Computer und Co. haben Suchtpotential

Mediensucht, dieses Thema steht im Mittelpunkt der Aktionstage Sucht im Juni im EN-Kreis.
Mediensucht, dieses Thema steht im Mittelpunkt der Aktionstage Sucht im Juni im EN-Kreis.
Foto: WR
Smartphones und Computer haben ein ähnliches Suchtpotential wie illegale Drogen – darum rücken sie bei den Aktionstagen Sucht im Ennepe-Ruhr-Kreis in den Mittelpunkt.

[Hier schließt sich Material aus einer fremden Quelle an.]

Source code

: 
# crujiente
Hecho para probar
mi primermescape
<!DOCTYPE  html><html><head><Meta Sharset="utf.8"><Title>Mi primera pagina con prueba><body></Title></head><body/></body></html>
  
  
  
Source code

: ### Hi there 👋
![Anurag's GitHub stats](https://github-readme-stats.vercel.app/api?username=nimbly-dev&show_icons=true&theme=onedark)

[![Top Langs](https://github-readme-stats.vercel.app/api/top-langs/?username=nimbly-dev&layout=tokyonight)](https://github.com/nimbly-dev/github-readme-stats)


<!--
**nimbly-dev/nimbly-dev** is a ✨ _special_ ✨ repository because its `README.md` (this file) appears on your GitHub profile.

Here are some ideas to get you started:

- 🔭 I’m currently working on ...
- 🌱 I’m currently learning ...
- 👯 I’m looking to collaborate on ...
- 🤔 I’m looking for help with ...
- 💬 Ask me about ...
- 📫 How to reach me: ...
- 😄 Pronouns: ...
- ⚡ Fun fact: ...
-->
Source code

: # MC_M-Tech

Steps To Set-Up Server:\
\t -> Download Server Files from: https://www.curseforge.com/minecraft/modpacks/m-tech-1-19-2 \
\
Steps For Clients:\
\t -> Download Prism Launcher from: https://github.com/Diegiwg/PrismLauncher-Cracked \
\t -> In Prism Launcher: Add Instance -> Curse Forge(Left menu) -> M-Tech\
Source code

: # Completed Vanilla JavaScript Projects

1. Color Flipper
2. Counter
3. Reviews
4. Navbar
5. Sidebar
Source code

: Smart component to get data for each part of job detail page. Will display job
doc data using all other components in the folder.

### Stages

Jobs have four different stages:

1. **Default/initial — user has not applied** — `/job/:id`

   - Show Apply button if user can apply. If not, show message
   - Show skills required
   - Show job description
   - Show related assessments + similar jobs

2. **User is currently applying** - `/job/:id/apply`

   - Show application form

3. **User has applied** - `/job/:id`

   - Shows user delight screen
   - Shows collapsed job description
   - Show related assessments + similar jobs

Wetter/Herdecke..  Der Blick ist bei jedem Weg, bei Tisch, auf der Couch aufs Smartphone gerichtet, was an freier Zeit übrig bleibt, wird vor dem Computer verbracht. Eine Sucht. Da sind sich die Fachleute inzwischen einig. Nicht nur Alkohol und Drogen führen in die Abhängigkeit, auch Medien können süchtig machen. Bei der neuen Auflage der Aktionstage „Sucht hat immer eine Geschichte“, die vom 6. bis 12. Juni in Herdecke, Wetter und dem Rest des Ennepe-Ruhr-Kreises stattfinden, stehen die Themen Medienkompetenz und Mediensucht im Mittelpunkt.

Über 50 Veranstaltungen haben die Initiatoren – die VIA Suchtberatungsstelle der Arbeiterwohlfahrt (AWO) und der Fachbereich Soziales des Ennepe-Ruhr-Kreises – zusammengestellt, vom Schülertheater über Lesungen bis hin zu Informationsabenden für Eltern. „Dabei kann sich jede Einrichtung und jeder Anbieter aus diesem Bereich beteiligen, wir koordinieren die Termine lediglich“, sagt Andrea Latusek, Suchberaterin bei der VIA-Beratungsstelle. Gemeinsam mit Margarethe Kubitza vom EN-Kreis ist sie überzeugt, dass auch in diesem Jahr ein spannenden und informatives Programm auf die Teilnehmer der Aktionstage wartet.

Andrea Latusek geht es dabei nicht darum, Mediennutzung grundsätzlich zu verteufeln. „Es geht um einen bewussten und sinnvollen Umgang mit der ständigen Erreichbarkeit, mit Spielen und Videos.“

Sie bemerkt auch bei Jugendlichen bereits eine Übersättigung, das Gefühl, dass es zu viel wird. „Da gibt es Kinder, die Klingeltöne hören, wo keine sind, weil sie die ständige Angst plagt, etwas zu verpassen“, so die Erfahrung der Suchtberaterin. Die Erkenntnis, dass es da ein Medium gibt, das den Rhythmus vorgibt, ist ein erster Schritt, sich mit der eigenen Sucht zu befassen.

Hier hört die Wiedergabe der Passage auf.